*Task:* Give back nothing but the number of lines in these entries that contain the word "Required".

*Excerpted records:*

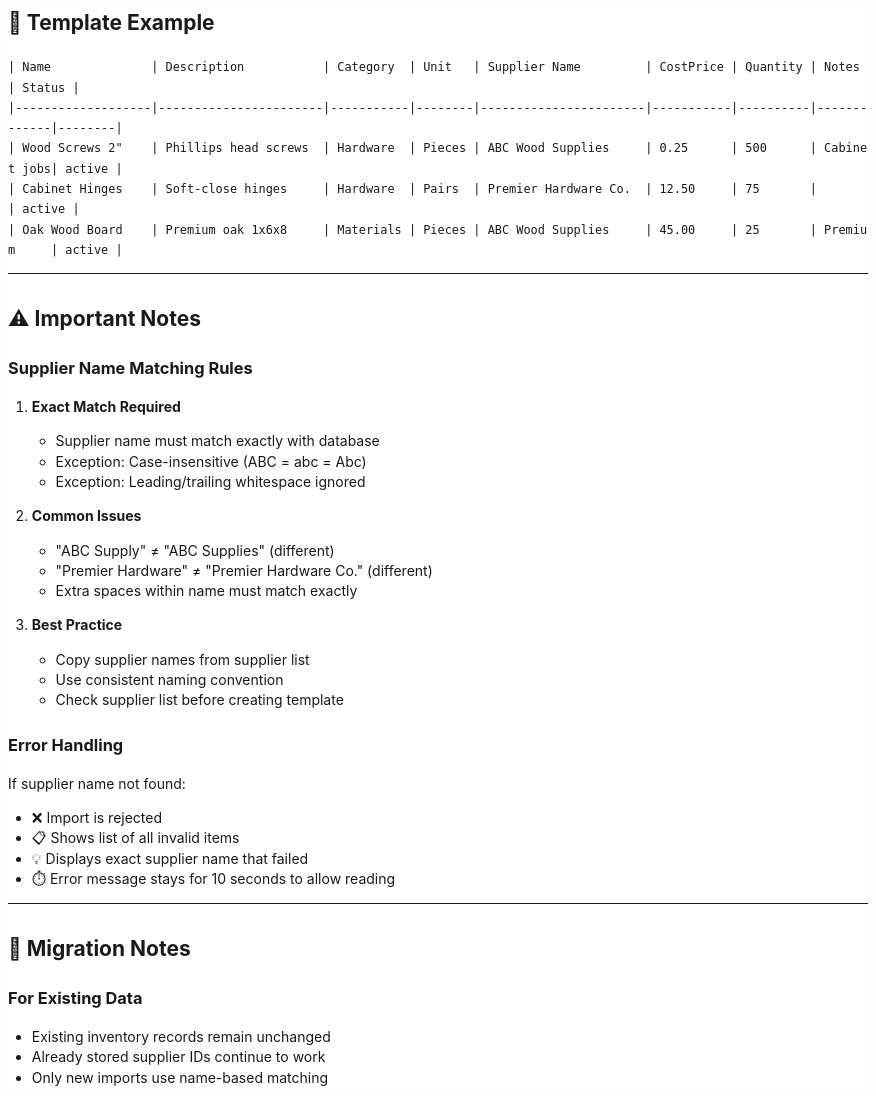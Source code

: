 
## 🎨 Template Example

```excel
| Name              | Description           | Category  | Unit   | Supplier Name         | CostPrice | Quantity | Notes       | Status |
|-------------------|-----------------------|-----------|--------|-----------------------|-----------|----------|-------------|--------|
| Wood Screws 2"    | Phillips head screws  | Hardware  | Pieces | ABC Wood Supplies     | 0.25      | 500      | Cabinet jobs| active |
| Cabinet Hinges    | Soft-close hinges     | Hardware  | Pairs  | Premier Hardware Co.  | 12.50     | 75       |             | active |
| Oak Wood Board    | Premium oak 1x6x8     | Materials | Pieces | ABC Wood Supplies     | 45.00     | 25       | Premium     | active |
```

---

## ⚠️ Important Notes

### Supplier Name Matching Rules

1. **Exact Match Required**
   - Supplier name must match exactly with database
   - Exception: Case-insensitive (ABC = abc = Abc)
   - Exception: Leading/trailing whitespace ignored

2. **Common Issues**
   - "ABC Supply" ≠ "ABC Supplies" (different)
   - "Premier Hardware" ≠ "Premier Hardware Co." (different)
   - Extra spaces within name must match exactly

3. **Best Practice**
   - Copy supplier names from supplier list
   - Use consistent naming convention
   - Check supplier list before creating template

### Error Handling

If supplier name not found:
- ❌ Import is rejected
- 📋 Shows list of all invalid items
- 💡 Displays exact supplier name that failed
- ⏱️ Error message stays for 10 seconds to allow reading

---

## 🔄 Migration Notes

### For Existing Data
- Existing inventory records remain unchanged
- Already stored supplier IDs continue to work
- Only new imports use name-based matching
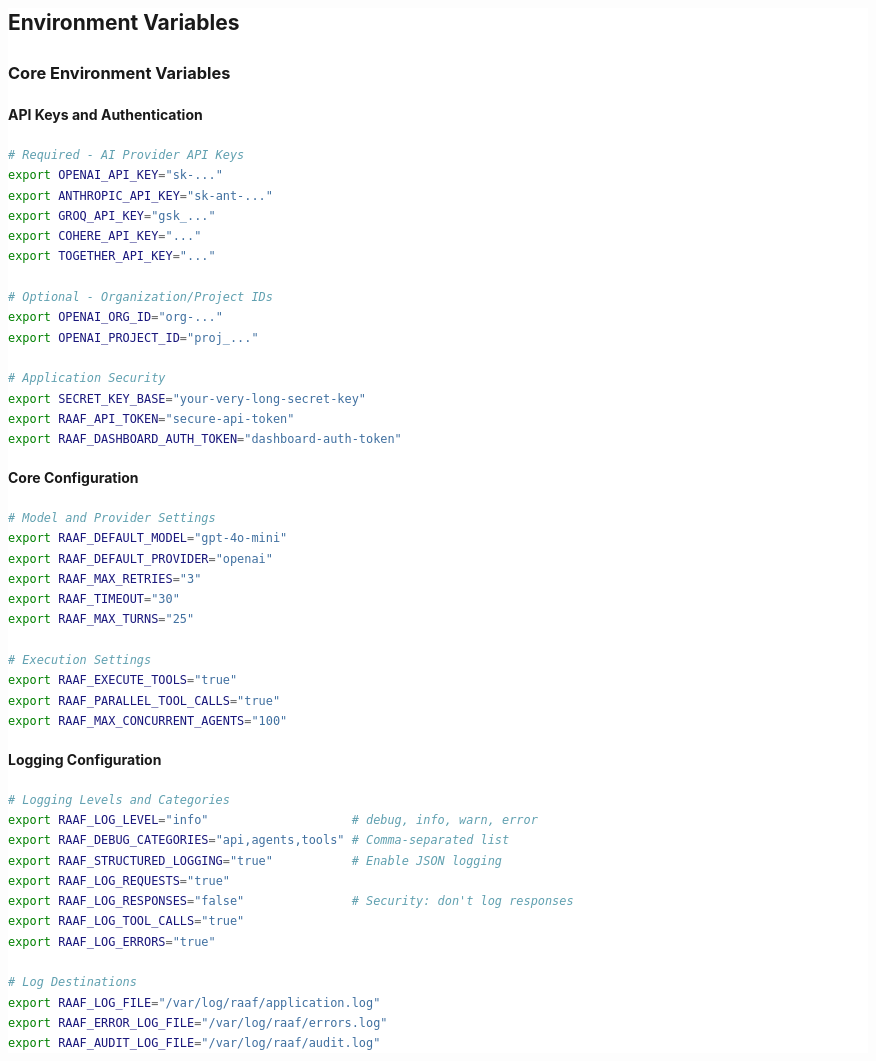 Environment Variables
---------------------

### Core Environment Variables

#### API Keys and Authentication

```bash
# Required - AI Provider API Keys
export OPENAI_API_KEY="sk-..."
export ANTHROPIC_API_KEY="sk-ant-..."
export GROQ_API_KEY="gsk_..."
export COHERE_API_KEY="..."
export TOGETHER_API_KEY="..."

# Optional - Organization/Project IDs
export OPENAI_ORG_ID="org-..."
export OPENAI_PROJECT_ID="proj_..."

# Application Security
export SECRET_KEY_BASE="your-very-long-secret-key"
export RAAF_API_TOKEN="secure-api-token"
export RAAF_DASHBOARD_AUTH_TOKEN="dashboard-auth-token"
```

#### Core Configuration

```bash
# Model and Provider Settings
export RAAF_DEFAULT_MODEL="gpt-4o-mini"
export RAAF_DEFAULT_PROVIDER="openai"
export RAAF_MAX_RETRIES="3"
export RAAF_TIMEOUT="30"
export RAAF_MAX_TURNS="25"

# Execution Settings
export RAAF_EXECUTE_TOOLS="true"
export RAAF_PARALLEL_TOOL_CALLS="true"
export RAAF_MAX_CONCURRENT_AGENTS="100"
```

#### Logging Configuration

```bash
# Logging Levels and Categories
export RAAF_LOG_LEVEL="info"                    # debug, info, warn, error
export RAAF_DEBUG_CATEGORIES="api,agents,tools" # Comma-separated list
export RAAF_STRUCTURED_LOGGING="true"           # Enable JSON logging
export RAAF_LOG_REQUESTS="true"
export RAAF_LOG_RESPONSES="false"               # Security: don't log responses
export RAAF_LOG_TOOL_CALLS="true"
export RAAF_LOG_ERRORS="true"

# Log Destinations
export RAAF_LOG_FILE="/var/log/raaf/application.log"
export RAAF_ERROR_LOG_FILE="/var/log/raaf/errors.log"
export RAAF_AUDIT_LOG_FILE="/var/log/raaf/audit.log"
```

*Your response:* 2